**Exercise details**. Your answer must be the lines from the start of the records through the line with "#### Rooting or Jailbreaking", exactly as written, without the pictures.

[Excerpts from a dataset]
----------
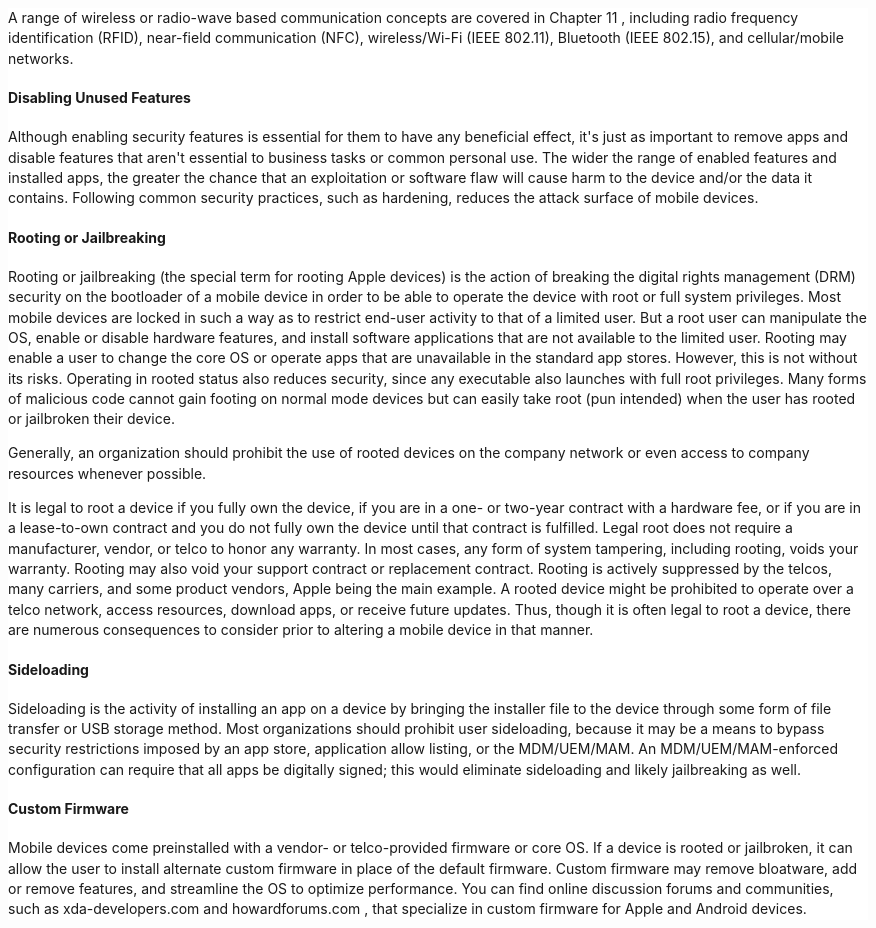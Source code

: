 A range of wireless or radio-wave based communication concepts are covered in Chapter 11 , including radio frequency identification (RFID), near-field communication (NFC), wireless/Wi-Fi (IEEE 802.11), Bluetooth (IEEE 802.15), and cellular/mobile networks.

#### Disabling Unused Features

Although enabling security features is essential for them to have any beneficial effect, it's just as important to remove apps and disable features that aren't essential to business tasks or common personal use. The wider the range of enabled features and installed apps, the greater the chance that an exploitation or software flaw will cause harm to the device and/or the data it contains. Following common security practices, such as hardening, reduces the attack surface of mobile devices.

#### Rooting or Jailbreaking

Rooting or jailbreaking (the special term for rooting Apple devices) is the action of breaking the digital rights management (DRM) security on the bootloader of a mobile device in order to be able to operate the device with root or full system privileges. Most mobile devices are locked in such a way as to restrict end-user activity to that of a limited user. But a root user can manipulate the OS, enable or disable hardware features, and install software applications that are not available to the limited user. Rooting may enable a user to change the core OS or operate apps that are unavailable in the standard app stores. However, this is not without its risks. Operating in rooted status also reduces security, since any executable also launches with full root privileges. Many forms of malicious code cannot gain footing on normal mode devices but can easily take root (pun intended) when the user has rooted or jailbroken their device.

Generally, an organization should prohibit the use of rooted devices on the company network or even access to company resources whenever possible.

It is legal to root a device if you fully own the device, if you are in a one- or two-year contract with a hardware fee, or if you are in a lease-to-own contract and you do not fully own the device until that contract is fulfilled. Legal root does not require a manufacturer, vendor, or telco to honor any warranty. In most cases, any form of system tampering, including rooting, voids your warranty. Rooting may also void your support contract or replacement contract. Rooting is actively suppressed by the telcos, many carriers, and some product vendors, Apple being the main example. A rooted device might be prohibited to operate over a telco network, access resources, download apps, or receive future updates. Thus, though it is often legal to root a device, there are numerous consequences to consider prior to altering a mobile device in that manner.

#### Sideloading

Sideloading is the activity of installing an app on a device by bringing the installer file to the device through some form of file transfer or USB storage method. Most organizations should prohibit user sideloading, because it may be a means to bypass security restrictions imposed by an app store, application allow listing, or the MDM/UEM/MAM. An MDM/UEM/MAM-enforced configuration can require that all apps be digitally signed; this would eliminate sideloading and likely jailbreaking as well.

#### Custom Firmware

Mobile devices come preinstalled with a vendor- or telco-provided firmware or core OS. If a device is rooted or jailbroken, it can allow the user to install alternate custom firmware in place of the default firmware. Custom firmware may remove bloatware, add or remove features, and streamline the OS to optimize performance. You can find online discussion forums and communities, such as xda-developers.com and howardforums.com , that specialize in custom firmware for Apple and Android devices.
----------
**Exercise output**.
Source code

: A range of wireless or radio-wave based communication concepts are covered in Chapter 11 , including radio frequency identification (RFID), near-field communication (NFC), wireless/Wi-Fi (IEEE 802.11), Bluetooth (IEEE 802.15), and cellular/mobile networks.

#### Disabling Unused Features

Although enabling security features is essential for them to have any beneficial effect, it's just as important to remove apps and disable features that aren't essential to business tasks or common personal use. The wider the range of enabled features and installed apps, the greater the chance that an exploitation or software flaw will cause harm to the device and/or the data it contains. Following common security practices, such as hardening, reduces the attack surface of mobile devices.

#### Rooting or Jailbreaking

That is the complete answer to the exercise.